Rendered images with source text
◇ ◇ ◇

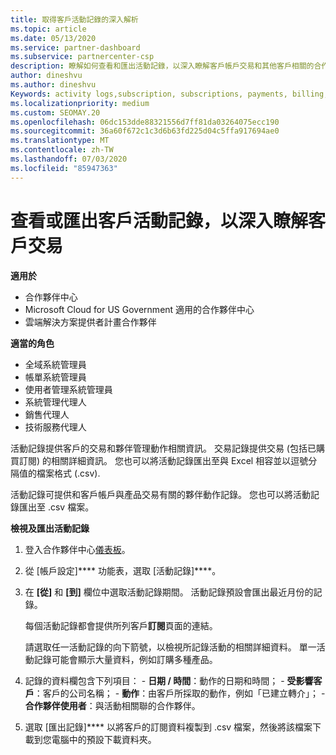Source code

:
 ```yaml
---
title: 取得客戶活動記錄的深入解析
ms.topic: article
ms.date: 05/13/2020
ms.service: partner-dashboard
ms.subservice: partnercenter-csp
description: 瞭解如何查看和匯出活動記錄，以深入瞭解客戶帳戶交易和其他客戶相關的合作夥伴管理活動。
author: dineshvu
ms.author: dineshvu
Keywords: activity logs,subscription, subscriptions, payments, billing, transactions, 活動記錄, 訂用帳戶, 付款, 帳單, 交易
ms.localizationpriority: medium
ms.custom: SEOMAY.20
ms.openlocfilehash: 06dc153dde88321556d7ff81da03264075ecc190
ms.sourcegitcommit: 36a60f672c1c3d6b63fd225d04c5ffa917694ae0
ms.translationtype: MT
ms.contentlocale: zh-TW
ms.lasthandoff: 07/03/2020
ms.locfileid: "85947363"
---
```

# <a name="view-or-export-customer-activity-logs-for-more-insight-into-customer-transactions"></a>查看或匯出客戶活動記錄，以深入瞭解客戶交易

**適用於**

- 合作夥伴中心
- Microsoft Cloud for US Government 適用的合作夥伴中心
- 雲端解決方案提供者計畫合作夥伴

**適當的角色**

- 全域系統管理員
- 帳單系統管理員
- 使用者管理系統管理員
- 系統管理代理人
- 銷售代理人
- 技術服務代理人

活動記錄提供客戶的交易和夥伴管理動作相關資訊。 交易記錄提供交易 (包括已購買訂閱) 的相關詳細資訊。 您也可以將活動記錄匯出至與 Excel 相容並以逗號分隔值的檔案格式 (.csv).

活動記錄可提供和客戶帳戶與產品交易有關的夥伴動作記錄。 您也可以將活動記錄匯出至 .csv 檔案。

**檢視及匯出活動記錄**

1. 登入合作夥伴中心[儀表板](https://partner.microsoft.com/dashboard)。

2. 從 [帳戶設定]**** 功能表，選取 [活動記錄]****。
2.  在 **\[從\]** 和 **\[到\]** 欄位中選取活動記錄期間。 活動記錄預設會匯出最近月份的記錄。

    每個活動記錄都會提供所列客戶**訂閱**頁面的連結。

    請選取任一活動記錄的向下箭號，以檢視所記錄活動的相關詳細資料。 單一活動記錄可能會顯示大量資料，例如訂購多種產品。

3.   記錄的資料欄包含下列項目：
    -   **日期 / 時間**：動作的日期和時間；
    -   **受影響客戶**：客戶的公司名稱；
    -   **動作**：由客戶所採取的動作，例如「已建立轉介」；
    -   **合作夥伴使用者**：與活動相關聯的合作夥伴。

4.  選取 [匯出記錄]**** 以將客戶的訂閱資料複製到 .csv 檔案，然後將該檔案下載到您電腦中的預設下載資料夾。
    
 

 



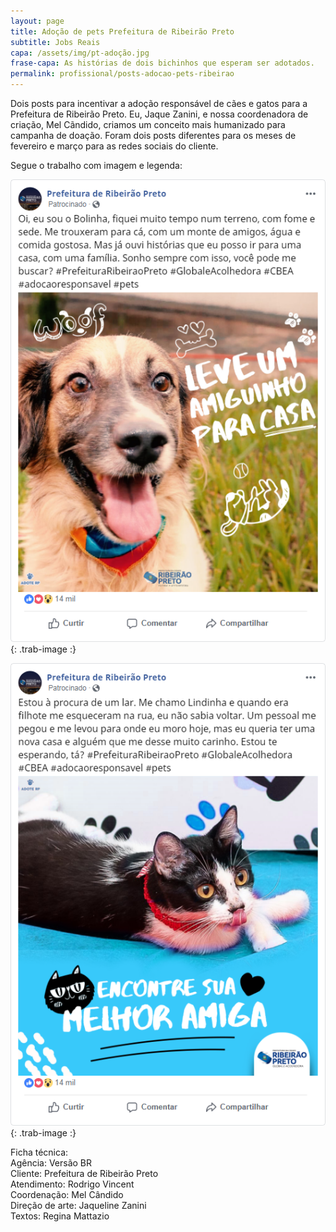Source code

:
 ```yaml
---
layout: page
title: Adoção de pets Prefeitura de Ribeirão Preto
subtitle: Jobs Reais
capa: /assets/img/pt-adoção.jpg
frase-capa: As histórias de dois bichinhos que esperam ser adotados.
permalink: profissional/posts-adocao-pets-ribeirao
---
```


Dois posts para incentivar a adoção responsável de cães e gatos para a Prefeitura de Ribeirão Preto. Eu, Jaque Zanini, e nossa coordenadora de criação, Mel Cãndido, criamos um conceito mais humanizado para campanha de doação. Foram dois posts diferentes para os meses de fevereiro e março para as redes sociais do cliente.  

Segue o trabalho com imagem e legenda:

![imagem de um post com o texto Oi, eu sou o Bolinha, fiquei muito tempo num terreno, com fome e sede. Me trouxeram para cá, com um monte de amigos, água e comida gostosa. Mas já ouvi histórias que eu posso ir para uma casa, com uma família. Sonho sempre com isso, você pode me buscar? E a imagem de um cachorrinho amarelo num gramado com a frase leve um amiguinho para casa.'](/assets/img/post1-adocao.png){: .trab-image :}  


![imagem de post com o texto Estou à procura de um lar. Me chamo Lindinha e quando era filhote me esqueceram na rua, eu não sabia voltar. Um pessoal me pegou e me levou para onde eu moro hoje, mas eu queria ter uma nova casa e alguém que me desse muito carinho. Estou te esperando, tá?. E a imagem de um gatinho preto e branco com a frase encontre sua melhor amiga'](/assets/img/post2-adocao.png){: .trab-image :}  


Ficha técnica:  
Agência: Versão BR  
Cliente: Prefeitura de Ribeirão Preto  
Atendimento: Rodrigo Vincent  
Coordenação: Mel Cândido  
Direção de arte: Jaqueline Zanini  
Textos: Regina Mattazio
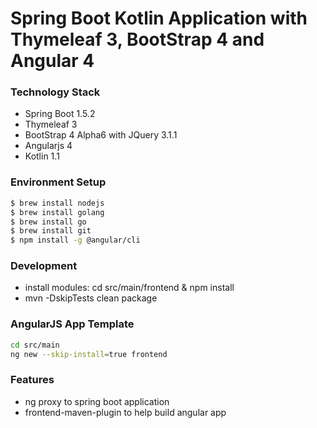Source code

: Spring Boot Kotlin Application with Thymeleaf 3, BootStrap 4 and Angular 4
==========================================================================


### Technology Stack

* Spring Boot 1.5.2
* Thymeleaf 3
* BootStrap 4 Alpha6 with JQuery 3.1.1
* Angularjs 4
* Kotlin 1.1

### Environment Setup

```bash
$ brew install nodejs
$ brew install golang
$ brew install go
$ brew install git
$ npm install -g @angular/cli
```

### Development

* install modules: cd src/main/frontend & npm install
* mvn -DskipTests clean package

### AngularJS App Template

```bash
cd src/main
ng new --skip-install=true frontend
```

### Features

* ng proxy to spring boot application
* frontend-maven-plugin to help build angular app
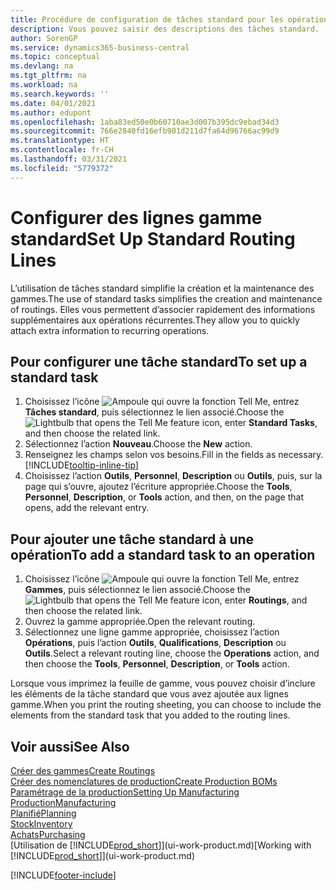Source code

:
 ```yaml
---
title: Procédure de configuration de tâches standard pour les opérations | Microsoft Docs
description: Vous pouvez saisir des descriptions des tâches standard.
author: SorenGP
ms.service: dynamics365-business-central
ms.topic: conceptual
ms.devlang: na
ms.tgt_pltfrm: na
ms.workload: na
ms.search.keywords: ''
ms.date: 04/01/2021
ms.author: edupont
ms.openlocfilehash: 1aba83ed50e0b60710ae3d007b395dc9ebad34d3
ms.sourcegitcommit: 766e2840fd16efb901d211d7fa64d96766ac99d9
ms.translationtype: HT
ms.contentlocale: fr-CH
ms.lasthandoff: 03/31/2021
ms.locfileid: "5779372"
---
```

# <a name="set-up-standard-routing-lines"></a><span data-ttu-id="ef050-103">Configurer des lignes gamme standard</span><span class="sxs-lookup"><span data-stu-id="ef050-103">Set Up Standard Routing Lines</span></span>

<span data-ttu-id="ef050-104">L’utilisation de tâches standard simplifie la création et la maintenance des gammes.</span><span class="sxs-lookup"><span data-stu-id="ef050-104">The use of standard tasks simplifies the creation and maintenance of routings.</span></span> <span data-ttu-id="ef050-105">Elles vous permettent d’associer rapidement des informations supplémentaires aux opérations récurrentes.</span><span class="sxs-lookup"><span data-stu-id="ef050-105">They allow you to quickly attach extra information to recurring operations.</span></span>

## <a name="to-set-up-a-standard-task"></a><span data-ttu-id="ef050-106">Pour configurer une tâche standard</span><span class="sxs-lookup"><span data-stu-id="ef050-106">To set up a standard task</span></span>

1. <span data-ttu-id="ef050-107">Choisissez l’icône ![Ampoule qui ouvre la fonction Tell Me](media/ui-search/search_small.png "Dites-moi ce que vous voulez faire"), entrez **Tâches standard**, puis sélectionnez le lien associé.</span><span class="sxs-lookup"><span data-stu-id="ef050-107">Choose the ![Lightbulb that opens the Tell Me feature](media/ui-search/search_small.png "Tell me what you want to do") icon, enter **Standard Tasks**, and then choose the related link.</span></span>
2. <span data-ttu-id="ef050-108">Sélectionnez l’action **Nouveau**.</span><span class="sxs-lookup"><span data-stu-id="ef050-108">Choose the **New** action.</span></span>
3. <span data-ttu-id="ef050-109">Renseignez les champs selon vos besoins.</span><span class="sxs-lookup"><span data-stu-id="ef050-109">Fill in the fields as necessary.</span></span> [!INCLUDE[tooltip-inline-tip](includes/tooltip-inline-tip_md.md)]
4. <span data-ttu-id="ef050-110">Choisissez l’action **Outils**, **Personnel**, **Description** ou **Outils**, puis, sur la page qui s’ouvre, ajoutez l’écriture appropriée.</span><span class="sxs-lookup"><span data-stu-id="ef050-110">Choose the **Tools**, **Personnel**, **Description**, or **Tools** action, and then, on the page that opens, add the relevant entry.</span></span>

## <a name="to-add-a-standard-task-to-an-operation"></a><span data-ttu-id="ef050-111">Pour ajouter une tâche standard à une opération</span><span class="sxs-lookup"><span data-stu-id="ef050-111">To add a standard task to an operation</span></span>

1. <span data-ttu-id="ef050-112">Choisissez l’icône ![Ampoule qui ouvre la fonction Tell Me](media/ui-search/search_small.png "Dites-moi ce que vous voulez faire"), entrez **Gammes**, puis sélectionnez le lien associé.</span><span class="sxs-lookup"><span data-stu-id="ef050-112">Choose the ![Lightbulb that opens the Tell Me feature](media/ui-search/search_small.png "Tell me what you want to do") icon, enter **Routings**, and then choose the related link.</span></span>
2. <span data-ttu-id="ef050-113">Ouvrez la gamme appropriée.</span><span class="sxs-lookup"><span data-stu-id="ef050-113">Open the relevant routing.</span></span>
3. <span data-ttu-id="ef050-114">Sélectionnez une ligne gamme appropriée, choisissez l’action **Opérations**, puis l’action **Outils**, **Qualifications**, **Description** ou **Outils**.</span><span class="sxs-lookup"><span data-stu-id="ef050-114">Select a relevant routing line, choose the **Operations** action, and then choose the **Tools**, **Personnel**, **Description**, or **Tools** action.</span></span>

<span data-ttu-id="ef050-115">Lorsque vous imprimez la feuille de gamme, vous pouvez choisir d’inclure les éléments de la tâche standard que vous avez ajoutée aux lignes gamme.</span><span class="sxs-lookup"><span data-stu-id="ef050-115">When you print the routing sheeting, you can choose to include the elements from the standard task that you added to the routing lines.</span></span>

## <a name="see-also"></a><span data-ttu-id="ef050-116">Voir aussi</span><span class="sxs-lookup"><span data-stu-id="ef050-116">See Also</span></span>

[<span data-ttu-id="ef050-117">Créer des gammes</span><span class="sxs-lookup"><span data-stu-id="ef050-117">Create Routings</span></span>](production-how-to-create-routings.md)  
[<span data-ttu-id="ef050-118">Créer des nomenclatures de production</span><span class="sxs-lookup"><span data-stu-id="ef050-118">Create Production BOMs</span></span>](production-how-to-create-production-boms.md)  
[<span data-ttu-id="ef050-119">Paramétrage de la production</span><span class="sxs-lookup"><span data-stu-id="ef050-119">Setting Up Manufacturing</span></span>](production-configure-production-processes.md)  
[<span data-ttu-id="ef050-120">Production</span><span class="sxs-lookup"><span data-stu-id="ef050-120">Manufacturing</span></span>](production-manage-manufacturing.md)  
[<span data-ttu-id="ef050-121">Planifié</span><span class="sxs-lookup"><span data-stu-id="ef050-121">Planning</span></span>](production-planning.md)  
[<span data-ttu-id="ef050-122">Stock</span><span class="sxs-lookup"><span data-stu-id="ef050-122">Inventory</span></span>](inventory-manage-inventory.md)  
[<span data-ttu-id="ef050-123">Achats</span><span class="sxs-lookup"><span data-stu-id="ef050-123">Purchasing</span></span>](purchasing-manage-purchasing.md)  
<span data-ttu-id="ef050-124">[Utilisation de [!INCLUDE[prod_short](includes/prod_short.md)]](ui-work-product.md)</span><span class="sxs-lookup"><span data-stu-id="ef050-124">[Working with [!INCLUDE[prod_short](includes/prod_short.md)]](ui-work-product.md)</span></span>  


[!INCLUDE[footer-include](includes/footer-banner.md)]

◇ ◇ ◇

What to work on » Only the lines from the beginning of the records up to and including the line with "活動記錄提供客戶的交易和夥伴管理動作相關資訊。 交易記錄提供交易 (包括已購買訂閱)" should appear, exactly as they are, and no pictures.

Reply »
Source code

:
 ```yaml
---
title: 取得客戶活動記錄的深入解析
ms.topic: article
ms.date: 05/13/2020
ms.service: partner-dashboard
ms.subservice: partnercenter-csp
description: 瞭解如何查看和匯出活動記錄，以深入瞭解客戶帳戶交易和其他客戶相關的合作夥伴管理活動。
author: dineshvu
ms.author: dineshvu
Keywords: activity logs,subscription, subscriptions, payments, billing, transactions, 活動記錄, 訂用帳戶, 付款, 帳單, 交易
ms.localizationpriority: medium
ms.custom: SEOMAY.20
ms.openlocfilehash: 06dc153dde88321556d7ff81da03264075ecc190
ms.sourcegitcommit: 36a60f672c1c3d6b63fd225d04c5ffa917694ae0
ms.translationtype: MT
ms.contentlocale: zh-TW
ms.lasthandoff: 07/03/2020
ms.locfileid: "85947363"
---
```

# <a name="view-or-export-customer-activity-logs-for-more-insight-into-customer-transactions"></a>查看或匯出客戶活動記錄，以深入瞭解客戶交易

**適用於**

- 合作夥伴中心
- Microsoft Cloud for US Government 適用的合作夥伴中心
- 雲端解決方案提供者計畫合作夥伴

**適當的角色**

- 全域系統管理員
- 帳單系統管理員
- 使用者管理系統管理員
- 系統管理代理人
- 銷售代理人
- 技術服務代理人

活動記錄提供客戶的交易和夥伴管理動作相關資訊。 交易記錄提供交易 (包括已購買訂閱) 的相關詳細資訊。 您也可以將活動記錄匯出至與 Excel 相容並以逗號分隔值的檔案格式 (.csv).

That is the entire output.